DISSERTATION RESEARCH: Biological Uptake of Dissolved Organic Matter in Streams and Self-Priming Effect

论文研究：河流中溶解有机物的生物吸收和自吸效应

• 批准号: 1601155
• 负责人: Peter Raymond
• 金额: $ 2.13万
• 依托单位: Yale University
• 依托单位国家: 美国
• 项目类别: Standard Grant
• 财政年份: 2016
• 资助国家: 美国
• 起止时间: 2016-06-01 至 2019-05-31
• 项目状态: 已结题
• 来源: https://www.nsf.gov/awardsearch/showAward?AWD_ID=1601155&HistoricalAwards=false
• 关键词: DISSERTATION; RESEARCH; Biological; Uptake; Dissolved

Rivers and streams connect the land and the sea, and serve as the main transport channels for not only living organisms but also for chemical substances derived from plants, soils, animals, and humans. Inland waters, which include streams, rivers, ponds, lakes, and reservoirs, are also dynamic ecosystems where these substances are consumed and transformed. Among the major compounds in aquatic environments are organic molecules dissolved in the water, and they include a complex solution of individual molecules that can affect water color, drinking water quality, light availability, dissolved oxygen levels, and ecosystem function. Nevertheless, the understanding of how these organic molecules are processed remains limited, and this is especially true for larger systems like major rivers or entire drainage networks. This issue is addressed in this graduate student research project as the student seeks to discover how much of the organic molecules are removed by biological and non-biological processes in three streams in New England. This study builds upon existing research, applies a novel field method that characterizes the removal of dissolved organic matter (DOM) in a scalable manner, and hypothesizes that biological uptake of dissolved organic matter is a relatively minor component of the total removal. This hypothesis is postulated upon the preliminary data from a method where oxygen reduction due to heterotrophy accounted for only small portion of dissolved organic matter removal in streams. The novel field method involves pulse injection of filtered maple leaf leachate into three different streams in Connecticut, Massachusetts, and Vermont where streams are constantly monitored with multi-probe sondes to detect changes in conductivity, DOM concentration, and oxygen level as the pulse of organic matter travels downstream. The solute transport data and grab samples acquired during the experiments are then used to calculate the total DOM removal, oxygen uptake due to heterotrophy, and organic matter quality change due to heterotrophy. In addition to the primary hypothesis, the preliminary data also hints at a novel priming mechanism where in-stream utilization of organic matter pulse in streams leads to boosted bioavailability by unlocking previous unavailable labile organic matter. The second hypothesis, aptly named "self-priming," aims to verify the presence and mechanism of this novel concept.

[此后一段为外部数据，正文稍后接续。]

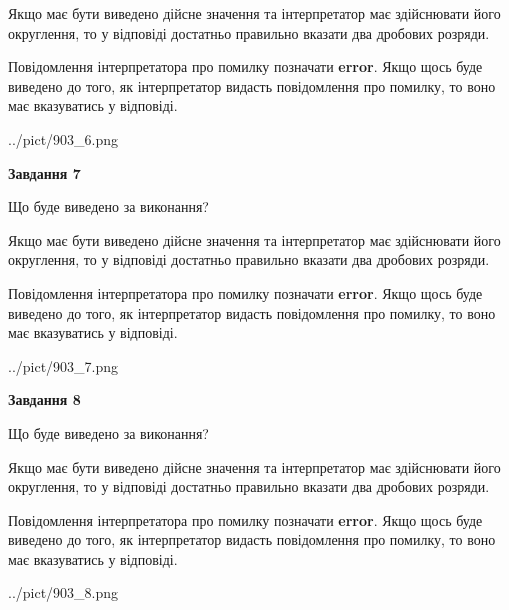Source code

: \documentclass[12pt, ukrainian]{article}
\begin{document}
{\begin {Large}
Якщо має бути виведено дійсне значення та інтерпретатор має здійснювати його округлення, 
то у відповіді достатньо правильно вказати два дробових розряди.

Повідомлення інтерпретатора про помилку позначати \textbf{error}.
Якщо щось буде виведено до того, як інтерпретатор видасть повідомлення про помилку, 
то воно має вказуватись у відповіді. \par

\begin{center}
	{../pict/903_6.png}
\end{center}
\newpage

{\begin {center}\textbf{Завдання 7}\end {center}}\par
Що буде виведено за виконання? \par

Якщо має бути виведено дійсне значення та інтерпретатор має здійснювати його округлення, 
то у відповіді достатньо правильно вказати два дробових розряди.

Повідомлення інтерпретатора про помилку позначати \textbf{error}.
Якщо щось буде виведено до того, як інтерпретатор видасть повідомлення про помилку, 
то воно має вказуватись у відповіді. \par

\begin{center}
	{../pict/903_7.png}
\end{center}
\newpage

{\begin {center}\textbf{Завдання 8}\end {center}}\par
Що буде виведено за виконання? \par

Якщо має бути виведено дійсне значення та інтерпретатор має здійснювати його округлення, 
то у відповіді достатньо правильно вказати два дробових розряди.

Повідомлення інтерпретатора про помилку позначати \textbf{error}.
Якщо щось буде виведено до того, як інтерпретатор видасть повідомлення про помилку, 
то воно має вказуватись у відповіді. \par

\begin{center}
	{../pict/903_8.png}
\end{center}
\newpage


\end{Large}}
\end{document}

河流和溪流连接土地和大海，不仅是生物的主要运输通道，而且还可以作为植物，土壤，动物和人类衍生的化学物质。内陆水域包括流，河流，池塘，湖泊和水库，也是动态的生态系统，在这些生态系统中，这些物质被消耗和转化。在水生环境中的主要化合物中，有机分子溶于水中，其中包括一个复杂的单个分子解决方案，这些分子可以影响水颜色，饮用水质量，光的可用性，溶解的氧气水平和生态系统功能。 然而，对这些有机分子的处理方式的理解仍然有限，对于大河流或整个排水网络等较大的系统尤其如此。该问题在该研究生研究项目中解决了这个问题，因为学生试图发现新英格兰三个流的生物学和非生物学过程消除了多少有机分子。这项研究以现有研究为基础，采用了一种新型的现场方法，该方法以可扩展的方式表征了溶解有机物（DOM）的特征，并假设生物学摄取溶解有机物是总去除的相对较小的组成部分。该假设是在从一种方法的初步数据上进行假设，在这种方法中，由于杂物造成的氧气减少仅占溪流中溶解有机物的一小部分。新型野外方法涉及将过滤后的枫叶浸出物脉冲注入康涅狄格州，马萨诸塞州和佛蒙特州的三个不同的流中，在那里不断使用多探针sondes来监测流，以检测有机物脉搏的电导率，DOM浓度和氧气水平的变化。然后，使用在实验期间获得的溶质传输数据和获取样品来计算总DOM去除，由于异质营养而引起的氧气吸收以及由于异植物而引起的有机物质量变化。除了主要假设外，初步数据还暗示了一种新颖的启动机制，在这种机制中，流中有机物脉冲的流化利用会通过解锁先前不可用的不稳定有机物来提高生物利用度。第二个假设恰当地命名为“自我宣传”，旨在验证这一新颖概念的存在和机制。